Ryan showed us around the glassing studio and then the shaping bay at the top of a set of newly constructed stairs, covered in fresh sawdust. A few moments into our discussion Ryan, who’d already shaped three boards by 10:00am, excused himself, disappeared into a nook at the side of the shaping bay and stood facing the corner. I peered after him into the bare, dark room trying to hear whatever he was mumbling. He turned around with a large Poland Spring bottle in his hands, cut off at the neck and full of yellow liquid. He walked over to a windowless hole in the wall and emptied it into the alley behind the building. "We don't have a bathroom yet. It's kind of a boys only hangout for now."
When Phil joined us from his store across town we sat down on scraps of wood, an old barrel and some pizza boxes to talk.
Phil began to tell us his story: "I started surfing aged nine - lived on the East Coast my whole life, mostly in New Jersey. I surfed competitively for 15 years, did the whole shortboard contest thing for a while. Got really burnt out on it and stopped for four or five years. Went to school in Boston and lived in Baltimore for a couple years. Then came back five years ago and started everything again."
"I had studied advertising and went into a big ad agency in the city for a while, found out what I didn't want to do for the rest of my life.... That's when I moved back to New Jersey and started thinking about opening my own store. It was about six years ago, in my mind that this alternative surf craft idea started to get a little traction. I was just over riding shortboards on the East Coast every day. The idea had legs. So many different boards to ride, so many different feelings to have; that's what started me thinking about having my own store. There was just Mollusk in Brooklyn - the surf scene in New York wasn't really such a big thing then."
"It's not like New York here [in New Jersey] - we live on the beach and guys just surf. The scene I've tried to create is getting good surfers on some different boards and just changing perspectives a little bit. Like Sam Hammer has seven Lovelace boards now. Sam still claims to this day that one of Ryan's boards is in the top three boards he's ever owned."

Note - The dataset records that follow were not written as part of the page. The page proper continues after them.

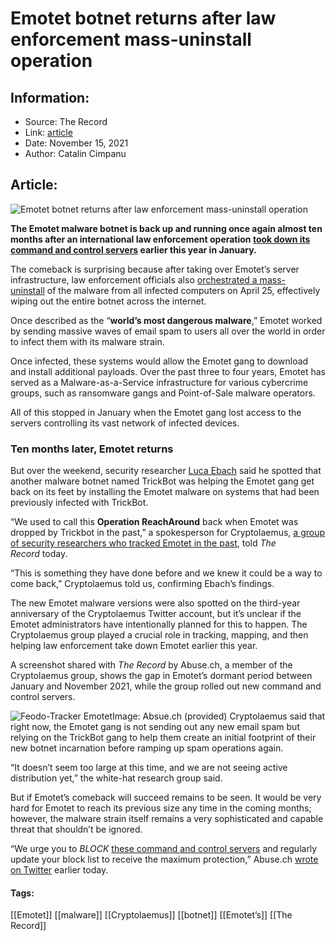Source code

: # Emotet botnet returns after law enforcement mass-uninstall operation
### 

## Information:
+ Source: The Record
+ Link: [article](https://therecord.media/emotet-botnet-returns-after-law-enforcement-mass-uninstall-operation/)
+ Date: November 15, 2021
+ Author: Catalin Cimpanu


## Article:
![Emotet botnet returns after law enforcement mass-uninstall operation](https://therecord.media/wp-content/uploads/2021/11/Emotet.png)

**The Emotet malware botnet is back up and running once again almost ten months after an international law enforcement operation [took down its command and control servers](https://www.europol.europa.eu/newsroom/news/world%E2%80%99s-most-dangerous-malware-emotet-disrupted-through-global-action) earlier this year in January.**


The comeback is surprising because after taking over Emotet’s server infrastructure, law enforcement officials also [orchestrated a mass-uninstall](https://www.zdnet.com/article/authorities-plan-to-mass-uninstall-emotet-from-infected-hosts-on-april-25-2021/) of the malware from all infected computers on April 25, effectively wiping out the entire botnet across the internet.


Once described as the “**world’s most dangerous malware**,” Emotet worked by sending massive waves of email spam to users all over the world in order to infect them with its malware strain.


Once infected, these systems would allow the Emotet gang to download and install additional payloads. Over the past three to four years, Emotet has served as a Malware-as-a-Service infrastructure for various cybercrime groups, such as ransomware gangs and Point-of-Sale malware operators.


All of this stopped in January when the Emotet gang lost access to the servers controlling its vast network of infected devices.


### Ten months later, Emotet returns


But over the weekend, security researcher [Luca Ebach](https://cyber.wtf/2021/11/15/guess-whos-back/) said he spotted that another malware botnet named TrickBot was helping the Emotet gang get back on its feet by installing the Emotet malware on systems that had been previously infected with TrickBot.


“We used to call this **Operation ReachAround** back when Emotet was dropped by Trickbot in the past,” a spokesperson for Cryptolaemus, [a group of security researchers who tracked Emotet in the past](https://www.zdnet.com/article/meet-the-white-hat-group-fighting-emotet-the-worlds-most-dangerous-malware/), told *The Record* today.


“This is something they have done before and we knew it could be a way to come back,” Cryptolaemus told us, confirming Ebach’s findings.


The new Emotet malware versions were also spotted on the third-year anniversary of the Cryptolaemus Twitter account, but it’s unclear if the Emotet administrators have intentionally planned for this to happen. The Cryptolaemus group played a crucial role in tracking, mapping, and then helping law enforcement take down Emotet earlier this year.





A screenshot shared with *The Record* by Abuse.ch, a member of the Cryptolaemus group, shows the gap in Emotet’s dormant period between January and November 2021, while the group rolled out new command and control servers.


![Feodo-Tracker Emotet](https://www-therecord.recfut.com/wp-content/uploads/2021/11/Feodo-Tracker-1024x552.jpg)Image: Absue.ch (provided)
Cryptolaemus said that right now, the Emotet gang is not sending out any new email spam but relying on the TrickBot gang to help them create an initial footprint of their new botnet incarnation before ramping up spam operations again.


“It doesn’t seem too large at this time, and we are not seeing active distribution yet,” the white-hat research group said.


But if Emotet’s comeback will succeed remains to be seen. It would be very hard for Emotet to reach its previous size any time in the coming months; however, the malware strain itself remains a very sophisticated and capable threat that shouldn’t be ignored.


“We urge you to *BLOCK* [these command and control servers](https://feodotracker.abuse.ch/browse/emotet/) and regularly update your block list to receive the maximum protection,” Abuse.ch [wrote on Twitter](https://twitter.com/abuse_ch/status/1460308766767915013) earlier today.





#### Tags:
[[Emotet]] [[malware]] [[Cryptolaemus]] [[botnet]] [[Emotet’s]] [[The Record]]
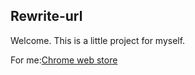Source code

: ## Rewrite-url

Welcome. This is a little project for myself. 

For me:[Chrome web store](https://chrome.google.com/webstore/detail/rewrite-url/gonohoiaeampkigkmpbnogkonenejhjk?hl=en)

Ryan laughed, knowing the improbability of a hardcore performance surfer in New Jersey picking out this stick: "It's a Piggy Back - a fun sized board!"

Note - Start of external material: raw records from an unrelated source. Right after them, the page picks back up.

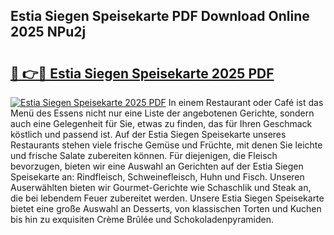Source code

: ## Estia Siegen Speisekarte PDF Download Online 2025 NPu2j

# <h2><a href="http://gc7b3o.nevu.top/?p=Estia+Siegen+Speisekarte">🔗 👉🔴 Estia Siegen Speisekarte 2025 PDF</a></h2>

[![Estia Siegen Speisekarte 2025 PDF](https://i.imgur.com/dBaPXMq.png)](http://gc7b3o.nevu.top/?p=Estia+Siegen+Speisekarte)
In einem Restaurant oder Café ist das Menü des Essens nicht nur eine Liste der angebotenen Gerichte, sondern auch eine Gelegenheit für Sie, etwas zu finden, das für Ihren Geschmack köstlich und passend ist. Auf der Estia Siegen Speisekarte unseres Restaurants stehen viele frische Gemüse und Früchte, mit denen Sie leichte und frische Salate zubereiten können. Für diejenigen, die Fleisch bevorzugen, bieten wir eine Auswahl an Gerichten auf der Estia Siegen Speisekarte an: Rindfleisch, Schweinefleisch, Huhn und Fisch. Unseren Auserwählten bieten wir Gourmet-Gerichte wie Schaschlik und Steak an, die bei lebendem Feuer zubereitet werden. Unsere Estia Siegen Speisekarte bietet eine große Auswahl an Desserts, von klassischen Torten und Kuchen bis hin zu exquisiten Crème Brûlée und Schokoladenpyramiden.
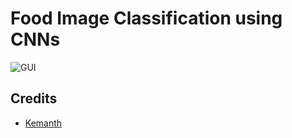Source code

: # Food Image Classification using CNNs

![GUI](https://github.com/jacobjohn2016/Food-Classification-from-Images/raw/master/screenshot.PNG)

## Credits
* [Kemanth](https://github.com/Kemanth/Food-Classification-from-Images-Using-Convolutional-Neural-Networks-in-Keras-using-Tensorflow)
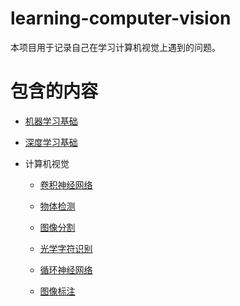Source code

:# learning-computer-vision

本项目用于记录自己在学习计算机视觉上遇到的问题。

# 包含的内容

* [机器学习基础](机器学习基础/ml_main.md)

* [深度学习基础](深度学习基础/dl_main.md)

* 计算机视觉

  - [卷积神经网络](卷积神经网络/cnn_main.md)

  - [物体检测](物体检测/oj_main.md)
  
  - [图像分割](图像分割/is_main.md)

  - [光学字符识别](光学字符识别/ocr_main.md)
  
  - [循环神经网络](循环神经网络/rnn_main.md)
  
  - [图像标注](图像标注/ic_main.md)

Phil: "The reaction from people, in 2011 when I first opened, was "what is this?!" People were really tripping on this Mini Simmons I had, asking: "is that a knee board; is that a body board?" And then within a year people knew it was a Mini Simmons and how it worked. Pretty much every board I own is a demo board. It's funny how many people don't take me up on the offer... I personally no longer ride anything I would consider a shortboard. This tube board we've been working on - it's narrow, it's thick, it paddles like a dream, but it's like a low performance tube rider."